Can Maggots Fix Singapore’s Food Waste Problem?

Posted on Oct 29 2018 - 6:48am by UOG

SINGAPORE — IT’S HARD not to miss the giant black flies that flit within the white net enclosures at Insectta, Singapore‘s first licensed insect farm. The swarm of flies looks like something from the start of the apocalypse, but these flying insects are not here to mark humanity’s downfall – in fact, they may be here to save it.

Singapore is experiencing a trash crisis. Some predict the world’s second most-densely populated city will run out of room in its landfill by 2035. According to figures from the country’s National Environment Agency, while recycling rates for food waste are going up in Singapore, residents still threw away 676,800 metric tons of food in 2017. Only 16 percent of this was recycled – the rest went to the landfill.

Yet there may be a solution, according to a group of urban farmers and scientists in this Southeast Asian city-state, and it’s one that has been buzzing under everyone’s noses all along.

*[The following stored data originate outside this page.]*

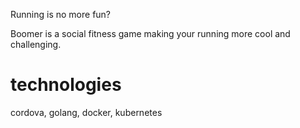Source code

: Running is no more fun?

Boomer is a social fitness game making your running more cool and challenging.

# technologies 
cordova, golang, docker, kubernetes
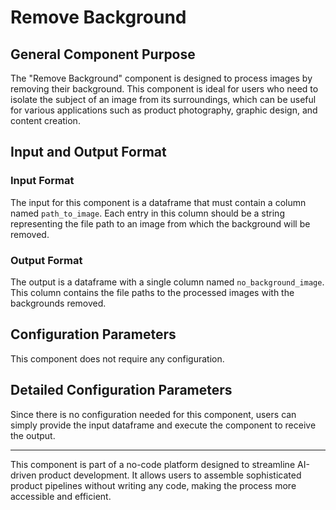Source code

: # Remove Background

## General Component Purpose

The "Remove Background" component is designed to process images by removing their background. This component is ideal for users who need to isolate the subject of an image from its surroundings, which can be useful for various applications such as product photography, graphic design, and content creation.

## Input and Output Format

### Input Format

The input for this component is a dataframe that must contain a column named `path_to_image`. Each entry in this column should be a string representing the file path to an image from which the background will be removed.

### Output Format

The output is a dataframe with a single column named `no_background_image`. This column contains the file paths to the processed images with the backgrounds removed.

## Configuration Parameters

This component does not require any configuration.

## Detailed Configuration Parameters

Since there is no configuration needed for this component, users can simply provide the input dataframe and execute the component to receive the output.

---

This component is part of a no-code platform designed to streamline AI-driven product development. It allows users to assemble sophisticated product pipelines without writing any code, making the process more accessible and efficient.
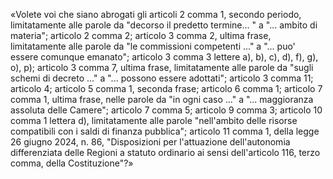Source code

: «Volete voi che siano abrogati gli articoli 2 comma 1, secondo periodo, limitatamente alle parole da "decorso il predetto termine... " a "... ambito di materia"; articolo 2 comma 2; articolo 3 comma 2, ultima frase, limitatamente alle parole da "le commissioni competenti ..." a "... puo' essere comunque emanato"; articolo 3 comma 3 lettere a), b), c), d), f), g), o), p); articolo 3 comma 7, ultima frase, limitatamente alle parole da "sugli schemi di decreto ..." a "... possono essere adottati"; articolo 3 comma 11; articolo 4; articolo 5 comma 1, seconda frase; articolo 6 comma 1; articolo 7 comma 1, ultima frase, nelle parole da "in ogni caso ..." a "... maggioranza assoluta delle Camere"; articolo 7 comma 5; articolo 9 comma 3; articolo 10 comma 1 lettera d), limitatamente alle parole "nell'ambito delle risorse compatibili con i saldi di finanza pubblica"; articolo 11 comma 1, della legge 26 giugno 2024, n. 86, "Disposizioni per l'attuazione dell'autonomia differenziata delle Regioni a statuto ordinario ai sensi dell'articolo 116, terzo comma, della Costituzione"?»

Living within the jungles of Singapore is the black soldier fly – nature’s own waste disposal unit. When its larvae are born, they voraciously eat almost any food waste left in their way. The sleek tropical insect is now being intentionally brought into the city by two entrepreneurial farmers, Darren Ho and Ng Jia Quan, who have created Insectta – an insect farm in the residential area of Queenstown. The goal of Ho, a natural resources management graduate, and Ng, a former chef, is to adopt sustainable farming practices that reduce urban waste and embrace the natural, eco-friendly food cycle long a feature of the island.”